L’eterno femminino di Matthew Spender
Matthew Spender. Sulle tracce di Eva
in due sedi: Monforte d'Alba e Cuneo
.: quando:
dal 18 giugno al 30 luglio 2010
Matthew Spender ha cominciato dalla pittura, con mostre personali in Italia, Germania e Francia, giungendo nel 1989 a essere ospitato nella prestigiosa Berkeley Square Gallery di Londra. A partire da quell’anno, però, Spender ha iniziato a rivolgere la sua attenzione alla scultura.
L’artista anglo-toscano predilige materiali naturali, quali il legno, il marmo e la terracotta.
Ha incontrato il favore immediato di molti collezionisti, fra i quali emergono in particolare i nomi del pittore Francis Bacon e del regista Bernardo Bertolucci, che ha scelto quarantasette sue sculture in terracotta, realizzate agli inizi degli anni Novanta, per il film Io ballo da sola.
La mostra “Matthew Spender. Sulle tracce di Eva” si sviluppa su due sedi: la Fondazione Bottari Lattes a Monforte d’Alba e la Fondazione Peano a Cuneo.
Viene proposta la produzione recente dell’artista, con opere diverse per dimensioni e tecniche di esecuzione, dalla scultura in legno e in terracotta alla tela dipinta.
Tema conduttore è l’eterno femminino, che prende forma in figure di donne incarnate in morbidi volumi semplificati, talvolta variopinti, sospesi tra la realtĂ quotidiana di un presente ironico e vivace e quella millenaria di un passato artistico elevato a custode della memoria universale della bellezza muliebre.

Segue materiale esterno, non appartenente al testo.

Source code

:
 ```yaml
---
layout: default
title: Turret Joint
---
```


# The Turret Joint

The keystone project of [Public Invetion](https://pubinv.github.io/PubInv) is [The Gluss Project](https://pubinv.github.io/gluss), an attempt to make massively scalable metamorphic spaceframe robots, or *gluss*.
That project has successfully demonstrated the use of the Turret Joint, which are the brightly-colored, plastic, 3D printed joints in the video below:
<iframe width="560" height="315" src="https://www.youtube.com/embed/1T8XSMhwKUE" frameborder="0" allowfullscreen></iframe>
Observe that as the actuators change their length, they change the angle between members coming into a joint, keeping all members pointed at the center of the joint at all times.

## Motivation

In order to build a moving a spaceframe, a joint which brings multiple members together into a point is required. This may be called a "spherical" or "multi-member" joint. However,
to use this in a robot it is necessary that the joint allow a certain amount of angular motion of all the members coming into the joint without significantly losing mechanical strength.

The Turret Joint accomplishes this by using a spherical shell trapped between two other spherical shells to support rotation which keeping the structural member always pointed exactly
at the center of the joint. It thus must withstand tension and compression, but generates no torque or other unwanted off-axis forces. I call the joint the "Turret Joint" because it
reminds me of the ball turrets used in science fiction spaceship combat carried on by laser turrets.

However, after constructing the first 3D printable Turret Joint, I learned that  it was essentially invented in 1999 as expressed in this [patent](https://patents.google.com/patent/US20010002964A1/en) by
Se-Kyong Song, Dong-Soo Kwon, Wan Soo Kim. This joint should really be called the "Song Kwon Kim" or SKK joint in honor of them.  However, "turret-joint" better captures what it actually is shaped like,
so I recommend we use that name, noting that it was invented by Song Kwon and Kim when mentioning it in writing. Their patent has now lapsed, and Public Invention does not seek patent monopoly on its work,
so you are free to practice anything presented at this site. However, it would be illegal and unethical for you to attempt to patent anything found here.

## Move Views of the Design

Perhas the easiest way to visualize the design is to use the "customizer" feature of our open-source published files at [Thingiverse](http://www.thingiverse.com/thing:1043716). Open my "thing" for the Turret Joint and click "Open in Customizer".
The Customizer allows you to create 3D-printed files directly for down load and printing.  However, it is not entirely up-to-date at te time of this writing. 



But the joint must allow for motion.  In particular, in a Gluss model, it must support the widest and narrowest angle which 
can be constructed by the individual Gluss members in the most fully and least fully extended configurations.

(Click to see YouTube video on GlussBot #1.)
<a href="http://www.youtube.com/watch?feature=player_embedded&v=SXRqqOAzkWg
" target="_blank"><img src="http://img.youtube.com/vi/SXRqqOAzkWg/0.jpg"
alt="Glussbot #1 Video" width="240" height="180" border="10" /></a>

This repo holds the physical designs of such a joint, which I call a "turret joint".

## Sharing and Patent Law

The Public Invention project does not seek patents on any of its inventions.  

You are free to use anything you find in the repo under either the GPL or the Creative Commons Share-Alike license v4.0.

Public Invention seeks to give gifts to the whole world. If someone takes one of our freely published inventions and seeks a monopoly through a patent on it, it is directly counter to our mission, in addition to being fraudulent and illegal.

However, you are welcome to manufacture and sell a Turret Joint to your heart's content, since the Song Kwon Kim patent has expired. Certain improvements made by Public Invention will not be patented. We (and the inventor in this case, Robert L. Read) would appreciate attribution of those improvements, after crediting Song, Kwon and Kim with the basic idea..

Spender cerca una personalissima sintesi dei grandi classici italiani, dagli antichi etruschi agli autori moderni e tra essi Arturo Martini.
Matthew Spender, scultore, pittore e scrittore, ha oggi 65 anni e dal 1968 vive a San Sano, frazione di Gaiole in Chianti.
Matthew Spender. Sulle tracce di Eva dura dal 18 giugno al 30 luglio.